**Your goal**
Down to the last line, restate the records word for word, but not the pictures.

(Saved data entries)
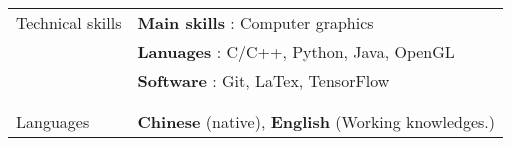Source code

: \documentclass[letterpaper,11pt,oneside]{article}
\begin{document}
\begin{tabular}{@{} l l}
\Large{Technical skills} & \textbf{Main skills \hspace{0.2em}}:  Computer graphics  \\
                         & \textbf{Lanuages   \hspace{0.7em} }:  C/C++, Python, Java, OpenGL \\
                         & \textbf{Software  \hspace{1em} }:  Git, LaTex, TensorFlow \\
 & \\  
  & \\  
\Large{Languages}   & \textbf{Chinese} (native), \textbf{English} (Working knowledges.) \\
    
          
\end{tabular}
\end{document}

**Written answer**
Source code

: \documentclass[letterpaper,11pt,oneside]{article}
\begin{document}
\begin{tabular}{@{} l l}
\Large{Technical skills} & \textbf{Main skills \hspace{0.2em}}:  Computer graphics  \\
                         & \textbf{Lanuages   \hspace{0.7em} }:  C/C++, Python, Java, OpenGL \\
                         & \textbf{Software  \hspace{1em} }:  Git, LaTex, TensorFlow \\
 & \\  
  & \\  
\Large{Languages}   & \textbf{Chinese} (native), \textbf{English} (Working knowledges.) \\
    
          
\end{tabular}
\end{document}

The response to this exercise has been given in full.